Aimé MABONDZO et Philippe DENIMAL

Lily la fourmi, la mascotte du SYNPER incarné pour la présente mission par Aimé MABONDZO, est allé interviewer Philippe Denimal sur la prime au mérite. Pour le SYNPER, la reconnaissance du travail passe nécessairement par une évaluation individuelle. L’absence de reconnaissance du mérite par une conséquence sur le salaire est une source de souffrance. Combien de fois n’avons nous pas entendu : "Je m’esquinte au travail, et ma collègue, qui ne fout rien, à le même salaire à la fin du mois. Je suis portée par les valeurs du service public et cela me motive, mais je me demande souvent si je ne suis pas stupide, tout simplement, de travailler comme ça ?"

Philippe DENIMAL, qu’est ce qui vous a amené à vous intéresser à la reconnaissance de la valeur professionnelle dans la rémunération ?

Le sociologue du travail que je suis a toujours été sensible à la question de la reconnaissance.
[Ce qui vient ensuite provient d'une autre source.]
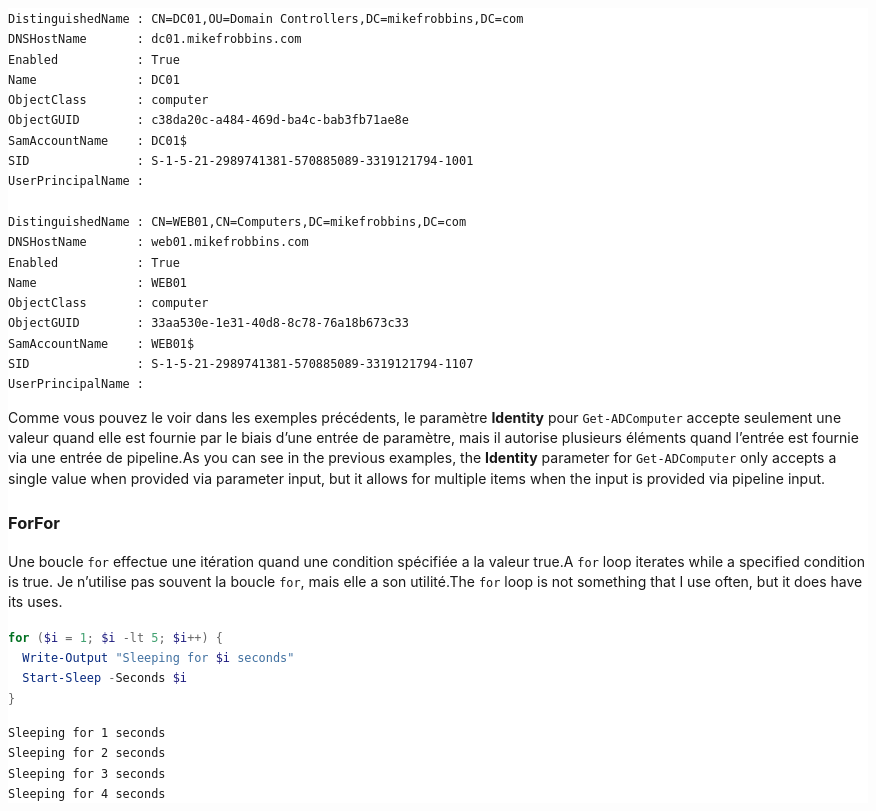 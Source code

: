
 ```Output
DistinguishedName : CN=DC01,OU=Domain Controllers,DC=mikefrobbins,DC=com
DNSHostName       : dc01.mikefrobbins.com
Enabled           : True
Name              : DC01
ObjectClass       : computer
ObjectGUID        : c38da20c-a484-469d-ba4c-bab3fb71ae8e
SamAccountName    : DC01$
SID               : S-1-5-21-2989741381-570885089-3319121794-1001
UserPrincipalName :

DistinguishedName : CN=WEB01,CN=Computers,DC=mikefrobbins,DC=com
DNSHostName       : web01.mikefrobbins.com
Enabled           : True
Name              : WEB01
ObjectClass       : computer
ObjectGUID        : 33aa530e-1e31-40d8-8c78-76a18b673c33
SamAccountName    : WEB01$
SID               : S-1-5-21-2989741381-570885089-3319121794-1107
UserPrincipalName :
```

<span data-ttu-id="6f482-125">Comme vous pouvez le voir dans les exemples précédents, le paramètre **Identity** pour `Get-ADComputer` accepte seulement une valeur quand elle est fournie par le biais d’une entrée de paramètre, mais il autorise plusieurs éléments quand l’entrée est fournie via une entrée de pipeline.</span><span class="sxs-lookup"><span data-stu-id="6f482-125">As you can see in the previous examples, the **Identity** parameter for `Get-ADComputer` only accepts a single value when provided via parameter input, but it allows for multiple items when the input is provided via pipeline input.</span></span>

### <a name="for"></a><span data-ttu-id="6f482-126">For</span><span class="sxs-lookup"><span data-stu-id="6f482-126">For</span></span>

<span data-ttu-id="6f482-127">Une boucle `for` effectue une itération quand une condition spécifiée a la valeur true.</span><span class="sxs-lookup"><span data-stu-id="6f482-127">A `for` loop iterates while a specified condition is true.</span></span> <span data-ttu-id="6f482-128">Je n’utilise pas souvent la boucle `for`, mais elle a son utilité.</span><span class="sxs-lookup"><span data-stu-id="6f482-128">The `for` loop is not something that I use often, but it does have its uses.</span></span>

```powershell
for ($i = 1; $i -lt 5; $i++) {
  Write-Output "Sleeping for $i seconds"
  Start-Sleep -Seconds $i
}
```

```Output
Sleeping for 1 seconds
Sleeping for 2 seconds
Sleeping for 3 seconds
Sleeping for 4 seconds
```
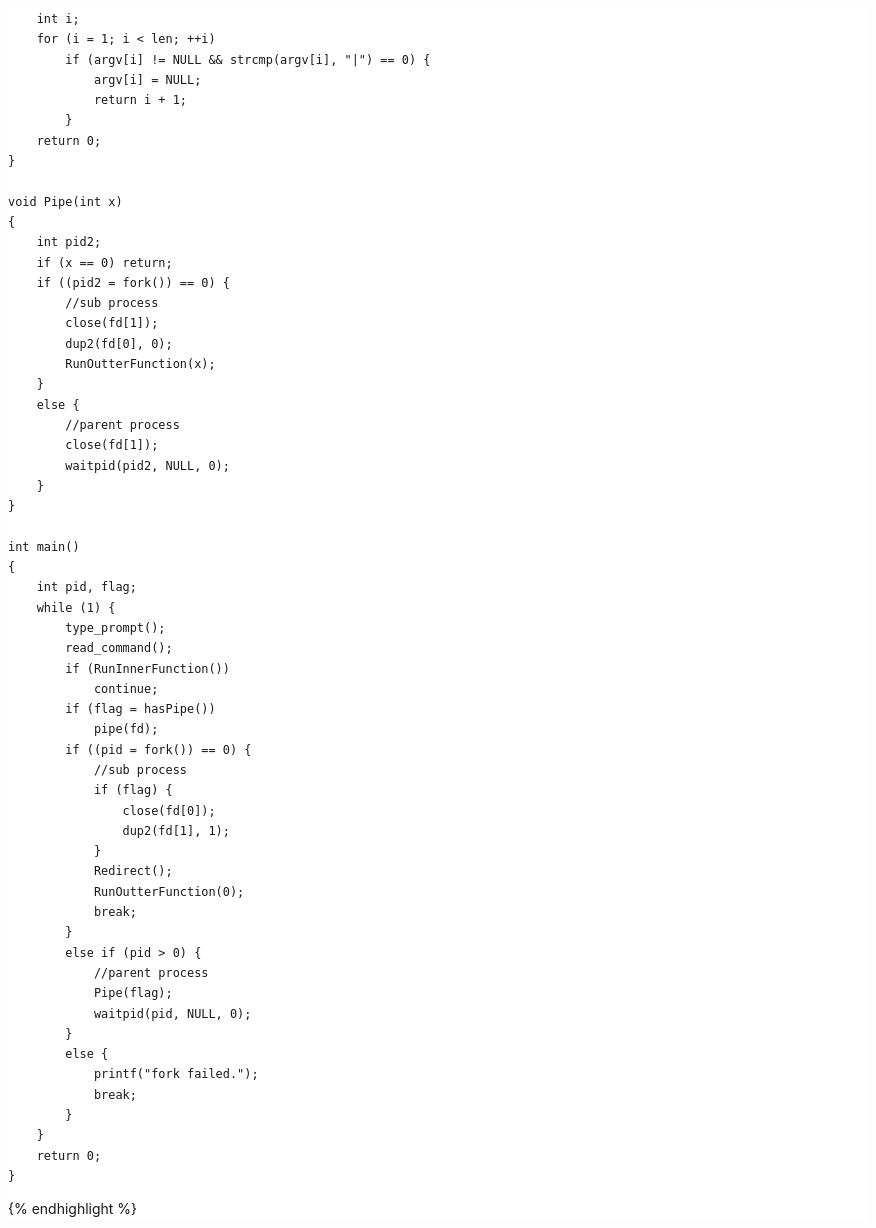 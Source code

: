 		int i;
		for (i = 1; i < len; ++i)
			if (argv[i] != NULL && strcmp(argv[i], "|") == 0) {
				argv[i] = NULL;
				return i + 1;
			}
		return 0;
	}
	
	void Pipe(int x)
	{
		int pid2;
		if (x == 0) return;
		if ((pid2 = fork()) == 0) {
			//sub process
			close(fd[1]);
			dup2(fd[0], 0);
			RunOutterFunction(x);
		}
		else {
			//parent process
			close(fd[1]);
			waitpid(pid2, NULL, 0);
		}
	}
	
	int main()
	{
		int pid, flag;
		while (1) {
			type_prompt();
			read_command();
			if (RunInnerFunction()) 
				continue;
			if (flag = hasPipe())
				pipe(fd);
			if ((pid = fork()) == 0) {
				//sub process
				if (flag) { 
					close(fd[0]);
					dup2(fd[1], 1);
				}
				Redirect();
				RunOutterFunction(0);
				break;
			}
			else if (pid > 0) {
				//parent process
				Pipe(flag);
				waitpid(pid, NULL, 0);
			}
			else {
				printf("fork failed.");
				break;
			}
		}
		return 0;
	}

{% endhighlight %}
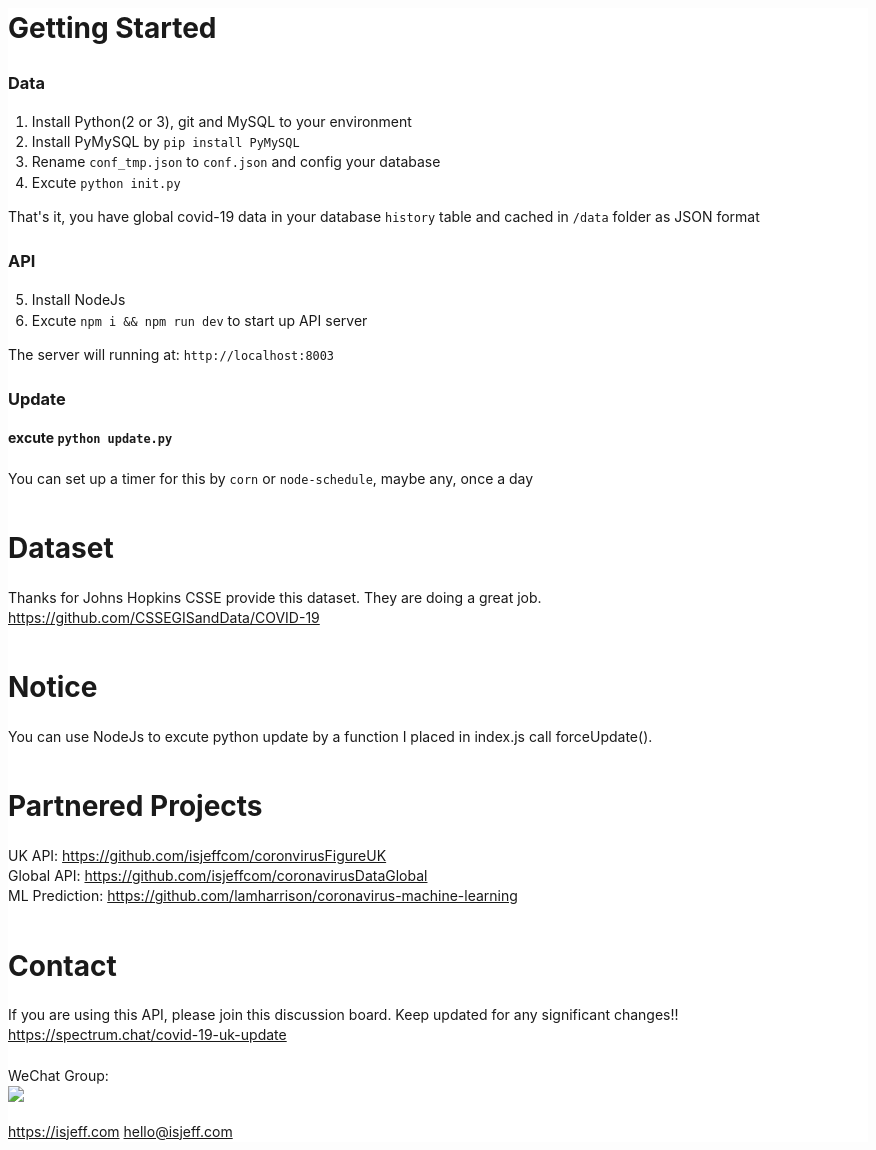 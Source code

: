 # Getting Started

### Data
1. Install Python(2 or 3), git and MySQL to your environment
2. Install PyMySQL by `pip install PyMySQL`
3. Rename `conf_tmp.json` to `conf.json` and config your database
4. Excute `python init.py`

That's it, you have global covid-19 data in your database `history` table and cached in `/data` folder as JSON format

### API
5. Install NodeJs
6. Excute `npm i && npm run dev` to start up API server

The server will running at: `http://localhost:8003`

### Update
<b>excute `python update.py`</b><br><br>
You can set up a timer for this by `corn` or `node-schedule`, maybe any, once a day

# Dataset
Thanks for Johns Hopkins CSSE provide this dataset. They are doing a great job.<br>
https://github.com/CSSEGISandData/COVID-19

# Notice
You can use NodeJs to excute python update by a function I placed in index.js call forceUpdate(). 

# Partnered Projects
UK API: https://github.com/isjeffcom/coronvirusFigureUK <br>
Global API: https://github.com/isjeffcom/coronavirusDataGlobal <br>
ML Prediction: https://github.com/lamharrison/coronavirus-machine-learning <br>

# Contact
If you are using this API, please join this discussion board. Keep updated for any significant changes!! <br>
https://spectrum.chat/covid-19-uk-update
<br><br>
WeChat Group:<br>
<img src="https://i.ibb.co/WtrbwVY/nn.jpg" width="20%">

https://isjeff.com
hello@isjeff.com


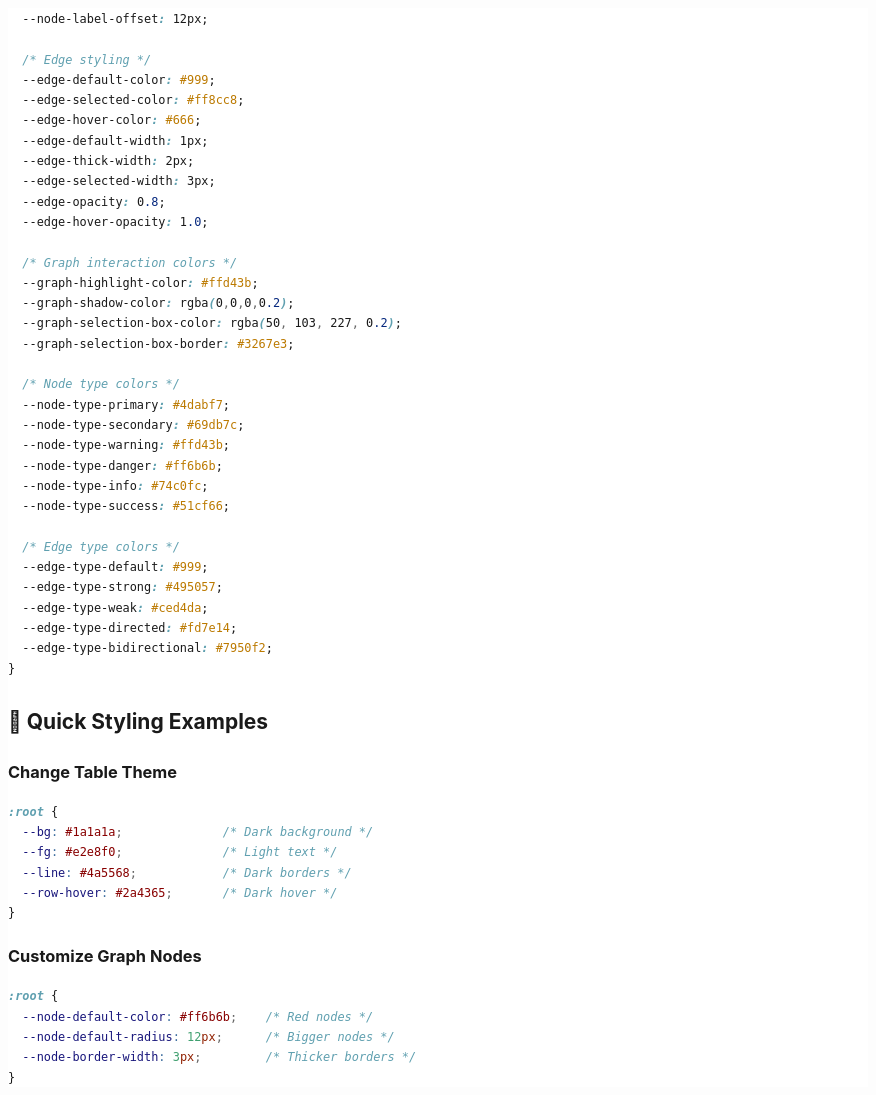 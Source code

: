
 ```css
  --node-label-offset: 12px;

  /* Edge styling */
  --edge-default-color: #999;
  --edge-selected-color: #ff8cc8;
  --edge-hover-color: #666;
  --edge-default-width: 1px;
  --edge-thick-width: 2px;
  --edge-selected-width: 3px;
  --edge-opacity: 0.8;
  --edge-hover-opacity: 1.0;

  /* Graph interaction colors */
  --graph-highlight-color: #ffd43b;
  --graph-shadow-color: rgba(0,0,0,0.2);
  --graph-selection-box-color: rgba(50, 103, 227, 0.2);
  --graph-selection-box-border: #3267e3;

  /* Node type colors */
  --node-type-primary: #4dabf7;
  --node-type-secondary: #69db7c;
  --node-type-warning: #ffd43b;
  --node-type-danger: #ff6b6b;
  --node-type-info: #74c0fc;
  --node-type-success: #51cf66;

  /* Edge type colors */
  --edge-type-default: #999;
  --edge-type-strong: #495057;
  --edge-type-weak: #ced4da;
  --edge-type-directed: #fd7e14;
  --edge-type-bidirectional: #7950f2;
}
```

## 🎯 Quick Styling Examples

### **Change Table Theme**
```css
:root {
  --bg: #1a1a1a;              /* Dark background */
  --fg: #e2e8f0;              /* Light text */
  --line: #4a5568;            /* Dark borders */
  --row-hover: #2a4365;       /* Dark hover */
}
```

### **Customize Graph Nodes**
```css
:root {
  --node-default-color: #ff6b6b;    /* Red nodes */
  --node-default-radius: 12px;      /* Bigger nodes */
  --node-border-width: 3px;         /* Thicker borders */
}
```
Quant aux problématiques spécifiques de rémunération, cela vient essentiellement de mon mémoire réalisé sous la direction de Renaud Sainsaulieu à Sciences Po à la fin des années 80. Par la suite, j’ai eu l’occasion d’écrire plusieurs ouvrages sur ces questions et je suis devenu spécialiste presque sans le vouloir.

Quelle est, selon vous, la cause de l’absence de reconnaissance satisfaisante de la performance individuelle du fonctionnaire dans sa rémunération ? Est-ce que cette reconnaissance était perçue comme remettant en cause la neutralité du fonctionnaire qui ne devrait être porté que par la joie de défendre l’intérêt public ?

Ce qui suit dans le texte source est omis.